» **Work required**:
Every line of the material below in which "lines" shows up is to be located and copied.

────────────────────────────────────────

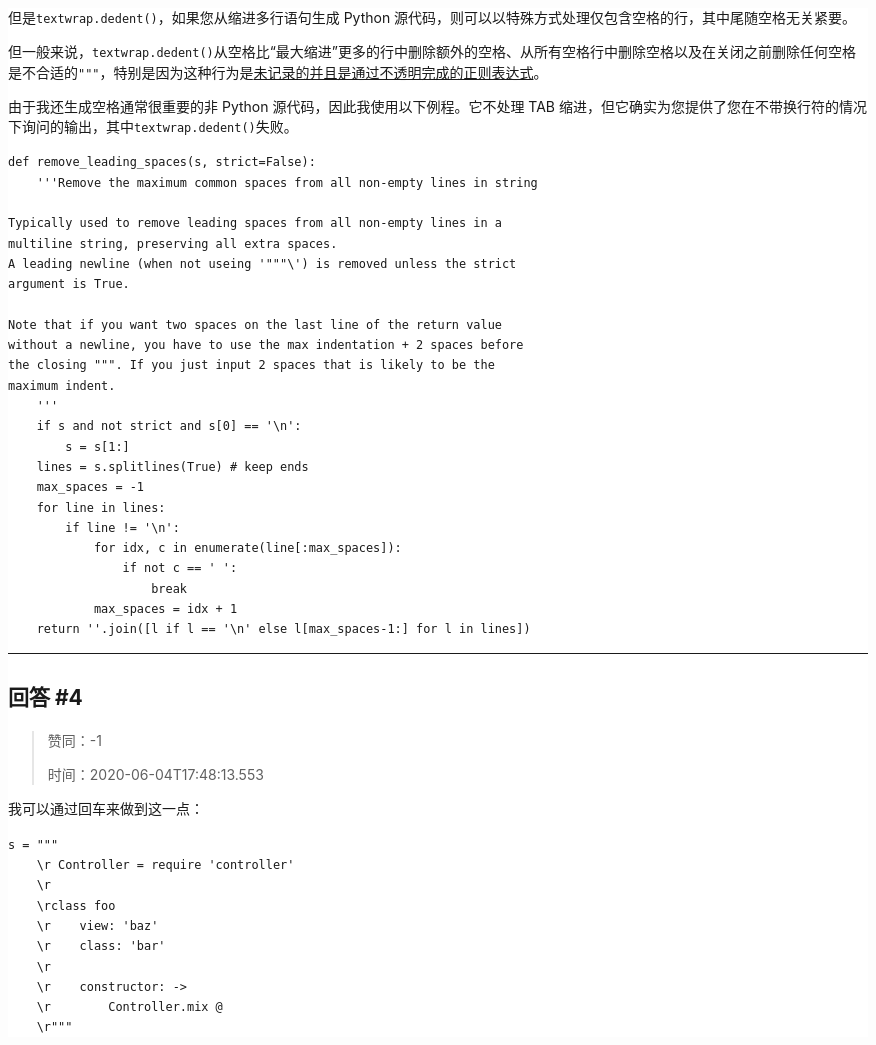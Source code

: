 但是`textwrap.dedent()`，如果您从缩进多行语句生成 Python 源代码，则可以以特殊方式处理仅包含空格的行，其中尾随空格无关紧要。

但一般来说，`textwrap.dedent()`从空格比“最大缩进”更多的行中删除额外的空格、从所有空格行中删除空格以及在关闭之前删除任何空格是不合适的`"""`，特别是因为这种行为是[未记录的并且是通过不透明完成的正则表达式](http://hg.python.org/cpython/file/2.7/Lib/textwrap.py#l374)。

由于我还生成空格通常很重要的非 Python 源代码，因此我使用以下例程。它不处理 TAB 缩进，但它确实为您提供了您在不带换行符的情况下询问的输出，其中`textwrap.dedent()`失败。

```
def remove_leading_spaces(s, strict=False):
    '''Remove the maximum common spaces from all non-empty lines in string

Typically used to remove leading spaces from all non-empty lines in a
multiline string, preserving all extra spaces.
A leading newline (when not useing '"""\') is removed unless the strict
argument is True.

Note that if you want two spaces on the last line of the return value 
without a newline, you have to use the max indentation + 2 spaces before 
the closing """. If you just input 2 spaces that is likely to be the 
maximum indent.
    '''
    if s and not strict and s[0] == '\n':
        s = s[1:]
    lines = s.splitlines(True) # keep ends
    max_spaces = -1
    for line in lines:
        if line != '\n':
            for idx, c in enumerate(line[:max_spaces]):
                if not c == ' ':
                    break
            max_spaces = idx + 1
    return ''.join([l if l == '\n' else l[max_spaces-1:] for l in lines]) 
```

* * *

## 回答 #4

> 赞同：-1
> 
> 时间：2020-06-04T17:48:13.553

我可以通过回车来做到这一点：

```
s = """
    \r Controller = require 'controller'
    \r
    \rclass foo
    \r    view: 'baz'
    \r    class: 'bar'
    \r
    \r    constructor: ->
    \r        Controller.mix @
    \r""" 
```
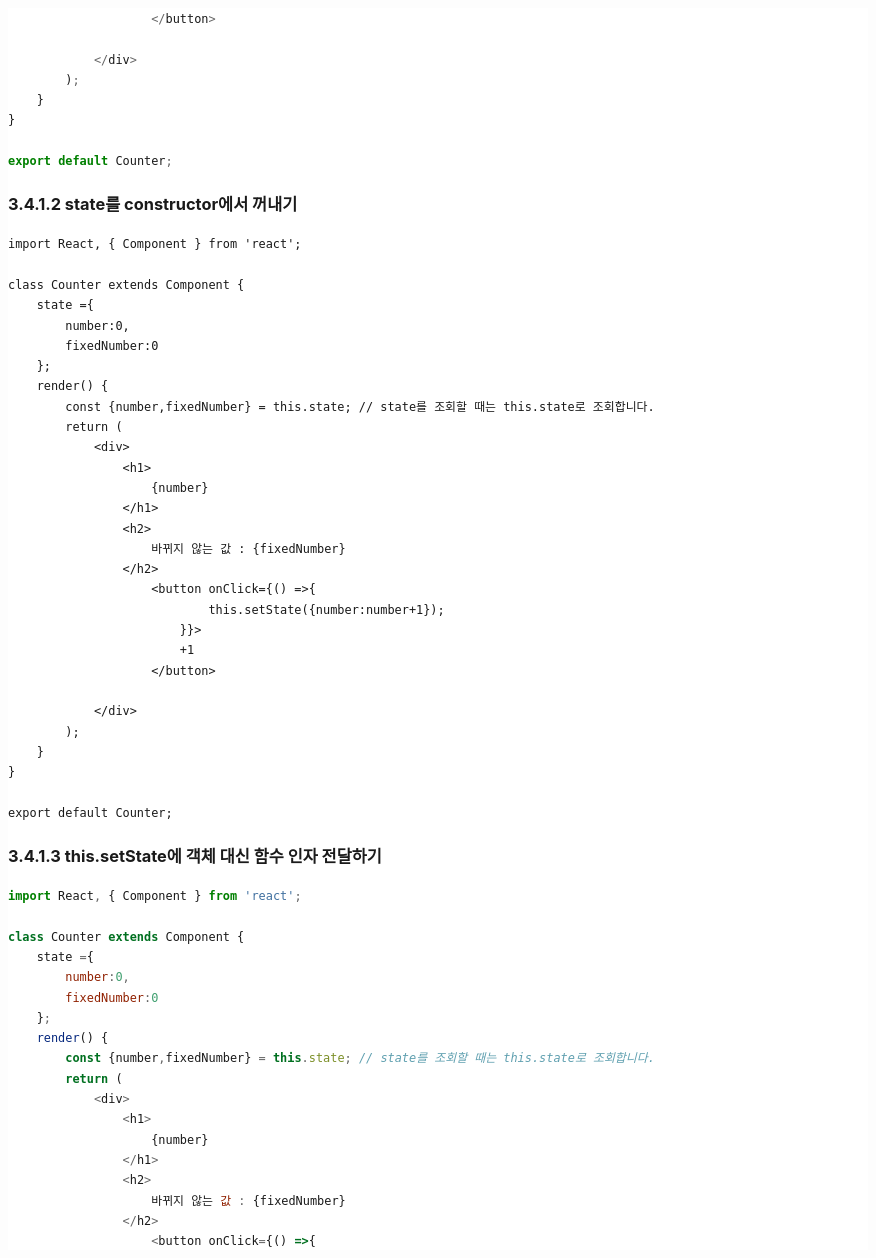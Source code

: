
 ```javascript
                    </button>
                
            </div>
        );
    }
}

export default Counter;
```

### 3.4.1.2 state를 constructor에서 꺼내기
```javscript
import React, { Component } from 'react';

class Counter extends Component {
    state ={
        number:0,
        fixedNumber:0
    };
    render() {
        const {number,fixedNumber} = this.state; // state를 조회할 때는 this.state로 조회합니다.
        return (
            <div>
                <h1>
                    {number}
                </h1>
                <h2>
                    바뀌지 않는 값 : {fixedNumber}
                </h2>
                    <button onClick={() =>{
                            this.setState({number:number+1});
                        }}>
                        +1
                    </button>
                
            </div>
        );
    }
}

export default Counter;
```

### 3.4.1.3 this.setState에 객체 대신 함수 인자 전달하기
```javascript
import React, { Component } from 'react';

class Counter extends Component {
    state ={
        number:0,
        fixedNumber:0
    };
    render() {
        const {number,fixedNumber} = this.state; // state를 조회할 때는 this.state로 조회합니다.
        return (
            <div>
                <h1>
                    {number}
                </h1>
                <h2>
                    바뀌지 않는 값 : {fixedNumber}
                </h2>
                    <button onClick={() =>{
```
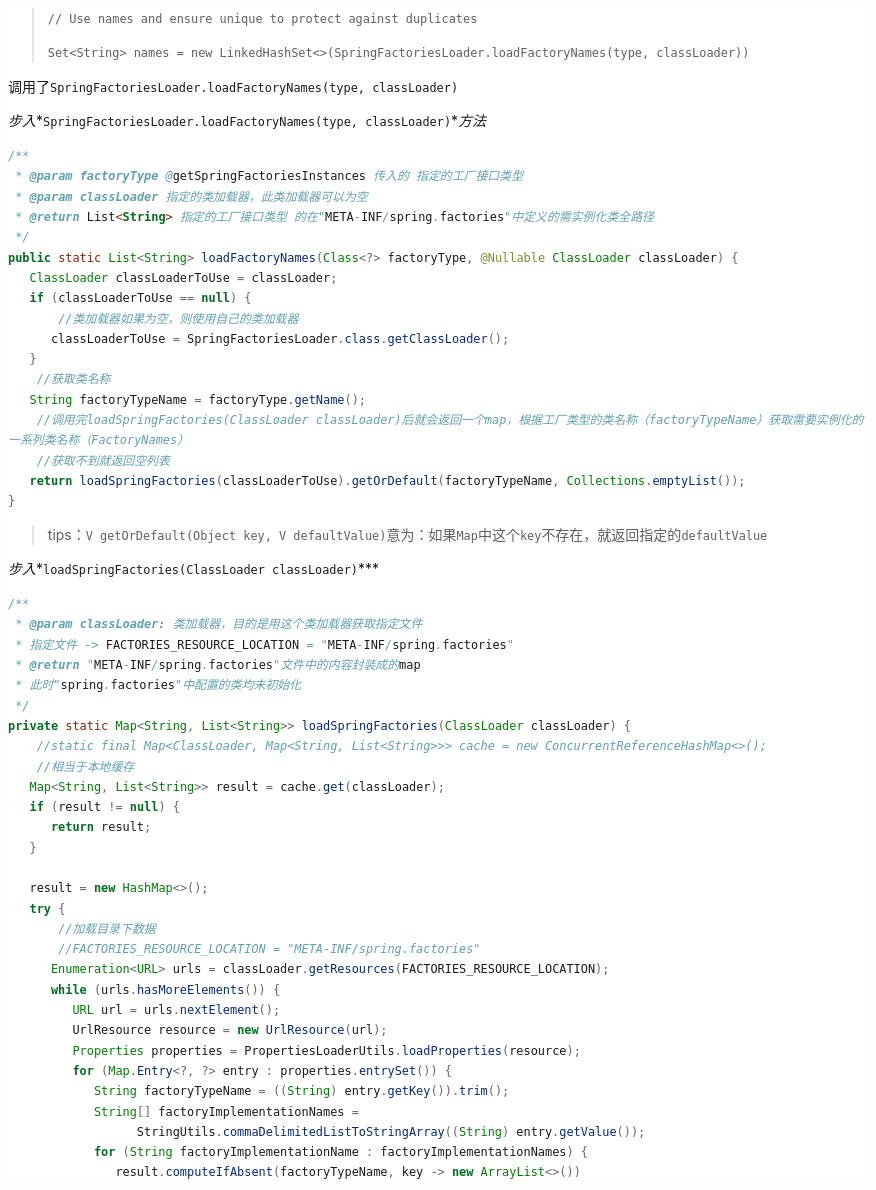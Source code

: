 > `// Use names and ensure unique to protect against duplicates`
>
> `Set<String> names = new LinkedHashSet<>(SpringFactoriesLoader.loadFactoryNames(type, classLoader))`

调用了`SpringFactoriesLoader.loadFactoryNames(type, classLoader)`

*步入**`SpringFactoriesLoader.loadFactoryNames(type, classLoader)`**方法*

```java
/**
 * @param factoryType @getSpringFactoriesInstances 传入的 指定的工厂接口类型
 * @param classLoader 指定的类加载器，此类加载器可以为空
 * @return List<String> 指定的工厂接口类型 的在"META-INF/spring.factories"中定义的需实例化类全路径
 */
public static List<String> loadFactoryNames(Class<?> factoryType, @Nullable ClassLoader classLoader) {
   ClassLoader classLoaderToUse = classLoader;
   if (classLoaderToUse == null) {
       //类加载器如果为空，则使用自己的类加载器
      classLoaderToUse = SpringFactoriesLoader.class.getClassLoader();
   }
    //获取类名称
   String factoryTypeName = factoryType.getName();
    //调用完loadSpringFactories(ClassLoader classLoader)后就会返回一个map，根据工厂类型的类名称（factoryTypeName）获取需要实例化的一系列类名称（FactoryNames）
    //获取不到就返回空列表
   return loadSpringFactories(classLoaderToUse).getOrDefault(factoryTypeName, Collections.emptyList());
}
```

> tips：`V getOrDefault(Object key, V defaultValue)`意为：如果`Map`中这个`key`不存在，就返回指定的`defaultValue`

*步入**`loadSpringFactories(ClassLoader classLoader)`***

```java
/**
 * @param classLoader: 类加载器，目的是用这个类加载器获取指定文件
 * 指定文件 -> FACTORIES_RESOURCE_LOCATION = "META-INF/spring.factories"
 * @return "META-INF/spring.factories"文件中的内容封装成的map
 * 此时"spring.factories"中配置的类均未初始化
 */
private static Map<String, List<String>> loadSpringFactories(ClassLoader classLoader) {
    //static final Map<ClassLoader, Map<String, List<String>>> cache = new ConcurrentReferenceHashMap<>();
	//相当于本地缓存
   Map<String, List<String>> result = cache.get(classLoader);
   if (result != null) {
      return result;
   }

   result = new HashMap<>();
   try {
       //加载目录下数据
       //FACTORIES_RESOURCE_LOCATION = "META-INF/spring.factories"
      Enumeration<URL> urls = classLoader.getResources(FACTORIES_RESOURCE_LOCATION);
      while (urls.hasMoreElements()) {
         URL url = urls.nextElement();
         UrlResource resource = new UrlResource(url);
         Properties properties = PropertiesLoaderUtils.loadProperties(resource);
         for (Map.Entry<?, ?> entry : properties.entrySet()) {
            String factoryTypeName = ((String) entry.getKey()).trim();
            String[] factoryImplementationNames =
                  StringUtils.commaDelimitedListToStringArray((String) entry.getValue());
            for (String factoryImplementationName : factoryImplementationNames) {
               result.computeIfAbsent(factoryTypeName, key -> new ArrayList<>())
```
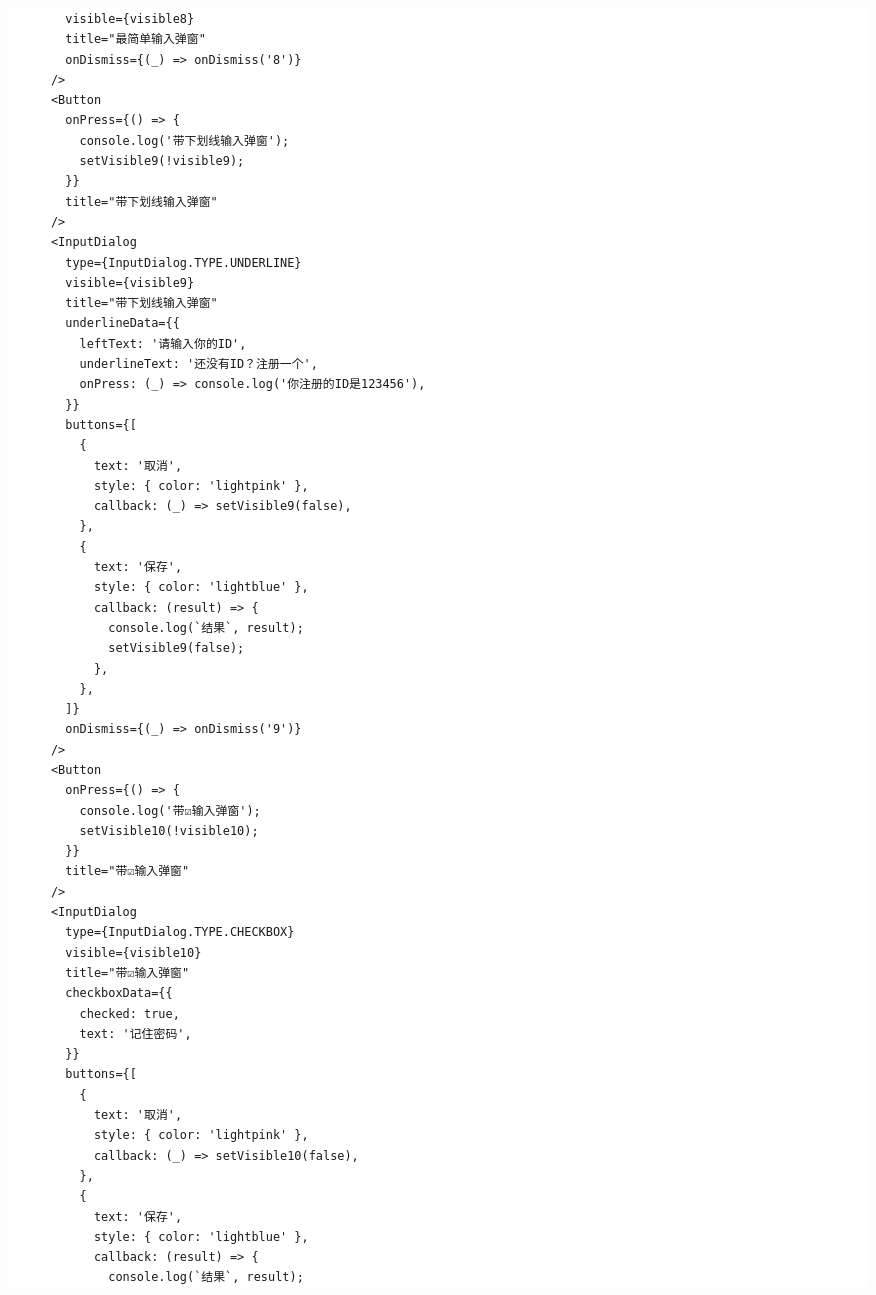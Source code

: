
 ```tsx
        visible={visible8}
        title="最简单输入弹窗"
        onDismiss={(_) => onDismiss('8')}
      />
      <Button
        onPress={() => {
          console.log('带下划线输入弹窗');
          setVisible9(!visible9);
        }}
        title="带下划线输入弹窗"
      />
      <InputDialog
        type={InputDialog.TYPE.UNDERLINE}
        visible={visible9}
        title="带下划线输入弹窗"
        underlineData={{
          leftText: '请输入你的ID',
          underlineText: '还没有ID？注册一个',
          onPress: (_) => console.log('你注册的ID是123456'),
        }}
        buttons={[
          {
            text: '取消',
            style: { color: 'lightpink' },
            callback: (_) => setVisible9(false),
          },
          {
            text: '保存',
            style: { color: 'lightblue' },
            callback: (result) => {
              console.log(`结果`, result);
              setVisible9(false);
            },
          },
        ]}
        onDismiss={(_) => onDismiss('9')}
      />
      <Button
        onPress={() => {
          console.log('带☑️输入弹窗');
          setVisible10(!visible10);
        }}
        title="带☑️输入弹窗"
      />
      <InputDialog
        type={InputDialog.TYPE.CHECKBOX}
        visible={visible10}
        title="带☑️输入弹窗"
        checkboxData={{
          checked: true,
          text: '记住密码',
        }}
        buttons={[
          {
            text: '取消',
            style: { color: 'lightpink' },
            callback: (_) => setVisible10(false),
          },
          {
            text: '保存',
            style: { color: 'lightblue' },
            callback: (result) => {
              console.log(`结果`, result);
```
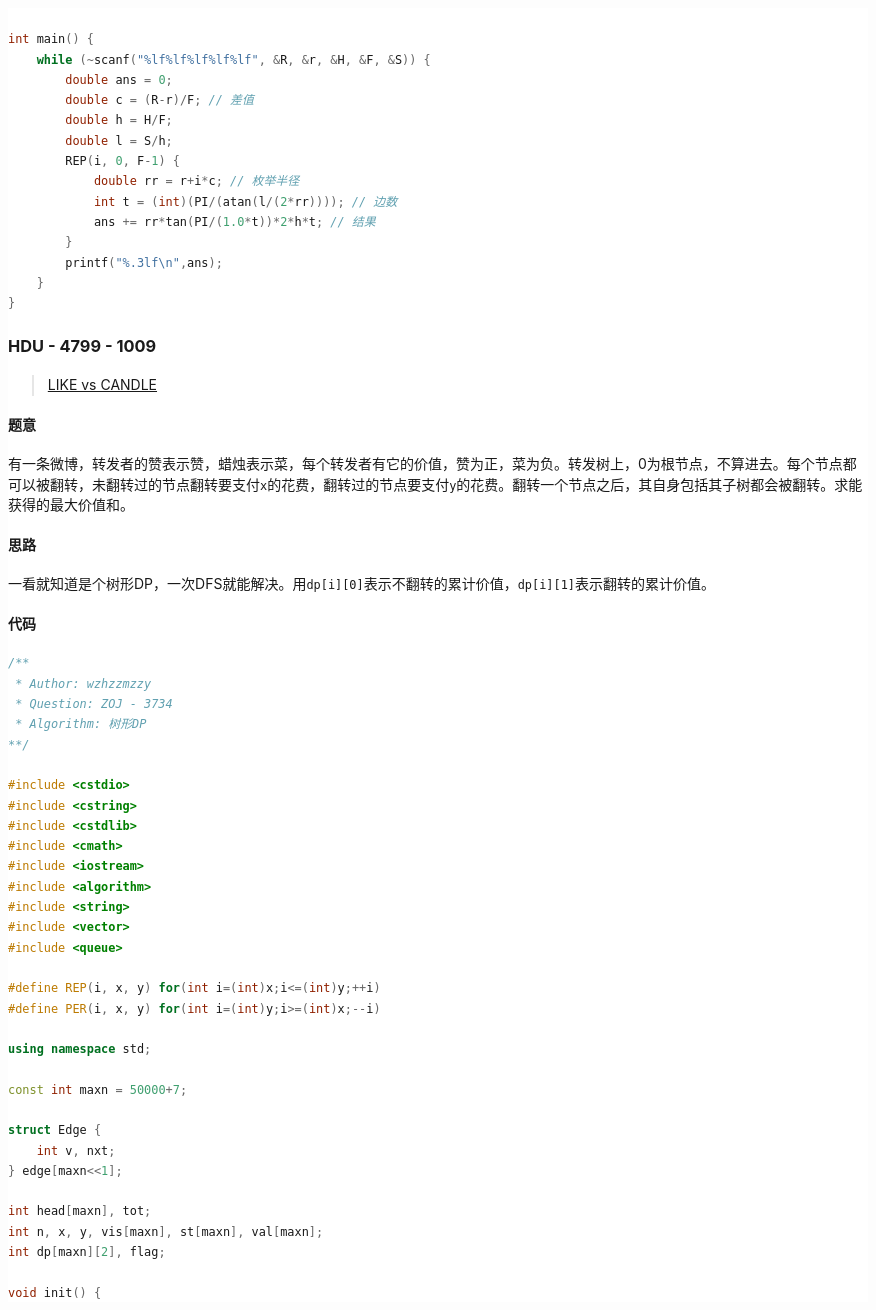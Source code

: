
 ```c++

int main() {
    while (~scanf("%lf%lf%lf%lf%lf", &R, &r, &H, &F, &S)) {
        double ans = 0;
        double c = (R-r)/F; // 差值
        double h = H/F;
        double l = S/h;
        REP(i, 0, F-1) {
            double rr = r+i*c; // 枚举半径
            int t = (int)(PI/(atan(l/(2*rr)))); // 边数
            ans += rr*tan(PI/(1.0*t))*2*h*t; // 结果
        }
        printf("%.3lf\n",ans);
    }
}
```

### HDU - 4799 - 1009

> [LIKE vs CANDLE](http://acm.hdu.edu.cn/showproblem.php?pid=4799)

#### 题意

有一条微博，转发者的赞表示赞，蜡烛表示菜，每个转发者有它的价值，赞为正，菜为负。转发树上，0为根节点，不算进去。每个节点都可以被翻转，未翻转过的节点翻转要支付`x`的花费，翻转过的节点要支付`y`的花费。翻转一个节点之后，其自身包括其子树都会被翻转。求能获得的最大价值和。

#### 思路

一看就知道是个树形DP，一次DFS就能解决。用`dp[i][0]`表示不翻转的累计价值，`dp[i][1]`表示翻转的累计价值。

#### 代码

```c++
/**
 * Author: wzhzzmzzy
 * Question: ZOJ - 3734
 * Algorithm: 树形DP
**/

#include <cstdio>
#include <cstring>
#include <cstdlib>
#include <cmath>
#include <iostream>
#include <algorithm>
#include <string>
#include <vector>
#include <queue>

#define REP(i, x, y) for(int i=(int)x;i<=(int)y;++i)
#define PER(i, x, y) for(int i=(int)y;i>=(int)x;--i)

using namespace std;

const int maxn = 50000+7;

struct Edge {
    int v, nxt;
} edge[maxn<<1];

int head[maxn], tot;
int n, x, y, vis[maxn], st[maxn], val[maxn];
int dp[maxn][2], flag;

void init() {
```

────────────────────────────────────────

» **Exercise response**:
    '''Remove the maximum common spaces from all non-empty lines in string
Typically used to remove leading spaces from all non-empty lines in a
    lines = s.splitlines(True) # keep ends
    for line in lines:
    return ''.join([l if l == '\n' else l[max_spaces-1:] for l in lines]) 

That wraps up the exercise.